Cresco Labs Expands Ohio Retail Presence With Eighth Sunnyside Dispensary
Authored by cannabiscanadabuzz.com, 09 May 2026
Cresco Labs has opened its eighth Ohio dispensary, with the Sunnyside Aberdeen location now operating at 1025 US-52 in Aberdeen - the company's second Ohio opening in roughly a month. The addition brings its total national footprint to 74 locations, a signal of continued brick-and-mortar investment at a time when many multi-state operators have been pruning, not planting.
What a Two-Store Run in One Month Actually Signals
Back-to-back openings inside a single state, compressed into thirty-odd days, aren't accidental. For a vertically integrated multi-state operator like Cresco Labs, rolling out dispensaries in sequence typically reflects pre-positioned infrastructure: licensing already secured, compliant buildout completed, seed-to-sale tracking systems configured, and budroom staff hired and trained ahead of the ribbon cut. Ohio's regulatory environment requires dispensary operators to clear meaningful licensing and inspection hurdles before opening day - so when two locations open that close together, the real work finished months earlier.

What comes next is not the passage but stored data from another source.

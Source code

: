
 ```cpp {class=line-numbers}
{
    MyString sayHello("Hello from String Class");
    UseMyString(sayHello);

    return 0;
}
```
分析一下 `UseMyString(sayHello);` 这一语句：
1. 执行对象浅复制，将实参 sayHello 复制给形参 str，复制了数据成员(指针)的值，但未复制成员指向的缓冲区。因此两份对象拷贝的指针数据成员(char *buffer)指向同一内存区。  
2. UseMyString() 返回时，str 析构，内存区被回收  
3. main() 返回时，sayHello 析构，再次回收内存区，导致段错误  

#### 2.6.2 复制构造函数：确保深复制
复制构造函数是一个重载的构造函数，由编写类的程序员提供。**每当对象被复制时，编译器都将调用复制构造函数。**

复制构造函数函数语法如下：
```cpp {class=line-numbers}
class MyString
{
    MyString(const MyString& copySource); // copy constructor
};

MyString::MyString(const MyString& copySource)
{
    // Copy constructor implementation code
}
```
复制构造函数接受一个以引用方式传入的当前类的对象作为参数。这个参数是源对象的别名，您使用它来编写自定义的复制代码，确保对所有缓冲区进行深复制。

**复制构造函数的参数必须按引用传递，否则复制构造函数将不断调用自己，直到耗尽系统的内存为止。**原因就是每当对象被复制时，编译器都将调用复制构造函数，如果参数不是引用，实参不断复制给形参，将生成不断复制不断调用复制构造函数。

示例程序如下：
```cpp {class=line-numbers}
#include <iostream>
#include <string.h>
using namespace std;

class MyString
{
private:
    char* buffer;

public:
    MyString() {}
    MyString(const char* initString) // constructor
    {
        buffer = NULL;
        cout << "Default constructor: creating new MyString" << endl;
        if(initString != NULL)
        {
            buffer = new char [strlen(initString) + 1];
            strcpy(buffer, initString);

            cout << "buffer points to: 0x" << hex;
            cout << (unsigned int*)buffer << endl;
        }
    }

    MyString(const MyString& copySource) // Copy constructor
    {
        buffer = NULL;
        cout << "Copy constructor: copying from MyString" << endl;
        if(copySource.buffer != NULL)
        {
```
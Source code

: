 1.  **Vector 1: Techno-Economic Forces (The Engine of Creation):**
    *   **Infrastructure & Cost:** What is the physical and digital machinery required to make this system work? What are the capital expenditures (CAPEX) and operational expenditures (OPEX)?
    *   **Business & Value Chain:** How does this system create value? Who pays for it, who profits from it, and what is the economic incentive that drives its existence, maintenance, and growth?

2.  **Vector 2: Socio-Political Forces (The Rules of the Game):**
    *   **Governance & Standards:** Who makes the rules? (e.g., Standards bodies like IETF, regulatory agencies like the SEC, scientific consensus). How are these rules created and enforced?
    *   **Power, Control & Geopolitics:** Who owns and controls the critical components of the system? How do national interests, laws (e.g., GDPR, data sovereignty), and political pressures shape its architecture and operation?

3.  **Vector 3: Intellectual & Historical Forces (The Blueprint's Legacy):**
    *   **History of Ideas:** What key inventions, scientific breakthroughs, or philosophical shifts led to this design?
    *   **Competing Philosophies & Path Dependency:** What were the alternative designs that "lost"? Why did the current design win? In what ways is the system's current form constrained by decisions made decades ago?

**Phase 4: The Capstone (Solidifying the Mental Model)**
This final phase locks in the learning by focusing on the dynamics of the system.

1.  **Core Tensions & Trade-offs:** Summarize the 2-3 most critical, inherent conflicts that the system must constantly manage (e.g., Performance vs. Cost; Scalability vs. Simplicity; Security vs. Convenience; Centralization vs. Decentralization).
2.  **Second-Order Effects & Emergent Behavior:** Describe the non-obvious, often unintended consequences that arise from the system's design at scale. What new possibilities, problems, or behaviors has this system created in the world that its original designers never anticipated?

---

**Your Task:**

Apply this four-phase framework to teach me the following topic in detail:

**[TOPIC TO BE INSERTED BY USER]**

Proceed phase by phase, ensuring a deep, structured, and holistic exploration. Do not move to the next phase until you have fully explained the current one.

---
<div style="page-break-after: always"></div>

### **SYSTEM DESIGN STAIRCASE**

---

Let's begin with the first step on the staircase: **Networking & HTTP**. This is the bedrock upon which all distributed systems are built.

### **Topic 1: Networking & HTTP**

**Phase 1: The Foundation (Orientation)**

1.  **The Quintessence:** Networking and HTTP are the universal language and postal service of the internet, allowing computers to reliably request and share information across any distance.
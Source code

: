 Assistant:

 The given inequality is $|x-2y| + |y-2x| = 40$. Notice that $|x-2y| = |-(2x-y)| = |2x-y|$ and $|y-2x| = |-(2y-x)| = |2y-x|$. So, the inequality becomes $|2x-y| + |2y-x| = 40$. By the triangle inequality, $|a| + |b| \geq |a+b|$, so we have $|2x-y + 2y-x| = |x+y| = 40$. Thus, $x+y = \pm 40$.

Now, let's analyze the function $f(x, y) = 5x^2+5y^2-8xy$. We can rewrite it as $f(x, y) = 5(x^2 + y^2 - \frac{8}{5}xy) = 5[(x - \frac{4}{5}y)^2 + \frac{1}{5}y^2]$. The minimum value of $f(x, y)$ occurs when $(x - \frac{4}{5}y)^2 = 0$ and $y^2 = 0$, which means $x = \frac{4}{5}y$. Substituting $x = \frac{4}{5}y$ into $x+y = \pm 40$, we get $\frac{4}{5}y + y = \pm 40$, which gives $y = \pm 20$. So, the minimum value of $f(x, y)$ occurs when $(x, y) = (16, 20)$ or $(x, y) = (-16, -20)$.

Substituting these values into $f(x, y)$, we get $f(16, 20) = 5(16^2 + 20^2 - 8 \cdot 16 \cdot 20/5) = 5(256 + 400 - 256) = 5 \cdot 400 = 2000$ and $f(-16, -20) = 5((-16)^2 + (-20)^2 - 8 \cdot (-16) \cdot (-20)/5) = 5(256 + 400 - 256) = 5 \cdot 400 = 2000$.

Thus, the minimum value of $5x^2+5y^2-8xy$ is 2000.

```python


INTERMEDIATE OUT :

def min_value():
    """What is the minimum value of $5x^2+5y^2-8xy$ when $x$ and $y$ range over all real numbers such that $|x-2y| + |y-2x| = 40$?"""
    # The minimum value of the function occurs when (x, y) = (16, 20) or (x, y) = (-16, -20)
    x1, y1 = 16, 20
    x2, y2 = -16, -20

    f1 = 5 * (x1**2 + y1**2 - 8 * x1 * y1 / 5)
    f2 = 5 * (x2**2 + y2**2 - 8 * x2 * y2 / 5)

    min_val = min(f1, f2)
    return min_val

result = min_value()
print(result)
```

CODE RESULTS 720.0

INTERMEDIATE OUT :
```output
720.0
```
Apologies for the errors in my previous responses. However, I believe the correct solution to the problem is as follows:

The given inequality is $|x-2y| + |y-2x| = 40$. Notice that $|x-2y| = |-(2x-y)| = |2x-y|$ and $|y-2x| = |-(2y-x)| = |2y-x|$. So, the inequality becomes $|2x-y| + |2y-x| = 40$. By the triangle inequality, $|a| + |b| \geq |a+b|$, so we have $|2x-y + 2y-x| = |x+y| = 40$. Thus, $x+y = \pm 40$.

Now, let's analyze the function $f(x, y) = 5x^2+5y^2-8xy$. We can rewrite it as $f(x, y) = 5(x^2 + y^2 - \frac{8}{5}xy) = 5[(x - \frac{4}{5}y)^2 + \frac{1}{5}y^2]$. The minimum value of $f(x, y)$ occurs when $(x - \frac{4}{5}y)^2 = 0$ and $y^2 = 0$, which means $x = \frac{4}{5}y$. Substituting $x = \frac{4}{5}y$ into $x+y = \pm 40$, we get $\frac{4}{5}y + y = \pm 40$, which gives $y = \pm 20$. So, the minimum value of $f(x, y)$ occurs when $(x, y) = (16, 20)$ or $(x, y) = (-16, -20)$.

Aberdeen itself is a small-market placement - a rural southeastern Ohio community that sits along the Ohio River. That's worth noting in the context of Ohio's adult-use market, which voters approved in November 2023 and which began transitioning licensed medical operators toward adult-use sales in 2024. Smaller communities along state highways can represent underserved retail nodes where licensed operators face less direct competition while still drawing traffic from surrounding counties. Whether that logic plays out in Aberdeen's specific trade area is an operational question only foot traffic and sales data will answer - but the site selection along a U.S. highway corridor is clearly intentional.
Ohio's Adult-Use Transition and What It Means for Operators Right Now
Ohio's move from a medical-only framework to an adult-use market has created a busy period for licensed retailers. Existing medical dispensary licensees were given a pathway to convert or expand to adult-use sales, and the state's regulatory structure - administered through the Division of Cannabis Control - has been managing that transition against a backdrop of high operator demand and considerable compliance work. For a company operating eight locations in the state, that means eight points of POS configuration, inventory reconciliation, updated compliant packaging standards, and staff retraining across the product catalog.
The thing is, scaling retail in a transitioning market isn't simply a matter of unlocking new SKUs. Adult-use and medical cannabis sales often carry different tax treatment and purchase limit structures. In Ohio, the excise tax on adult-use sales represents a material cost layer that operators and consumers alike absorb - and managing tax collection, remittance, and reporting accurately across a growing location count is exactly the kind of operational detail that can quietly punish a retailer running a loose back office. At eight Ohio stores, those systems need to be tight.
Retail Footprint Strategy and the Economics of Scale
Seventy-four locations nationally is a substantial retail estate for any cannabis company operating under the continued constraints of federal prohibition - and those constraints are real. Banking access remains limited for plant-touching operations. The federal tax code's Section 280E still disallows standard business deductions that any other retailer takes for granted, compressing margins at scale in ways that make efficient store-level operations something close to a financial necessity rather than a preference.
Against that backdrop, expanding into smaller Ohio markets represents a deliberate trade-off: lower cost-per-door in rural placements, potentially less head-to-head competition on price and foot traffic, but also a smaller addressable customer base and a different product mix consideration than you'd see in a metro-area store. What makes the Sunnyside brand model functional here is consistency - standardized compliance protocols, unified POS infrastructure, and centralized wholesale purchasing that can support a smaller-volume location without reinventing the operational wheel for each one.
For other Ohio operators watching Cresco's pace, the practical read is straightforward: the adult-use window is open, and operators with capital, licensing infrastructure, and compliance systems already in place are moving to occupy market positions before competitive density catches up. That window won't stay this wide indefinitely.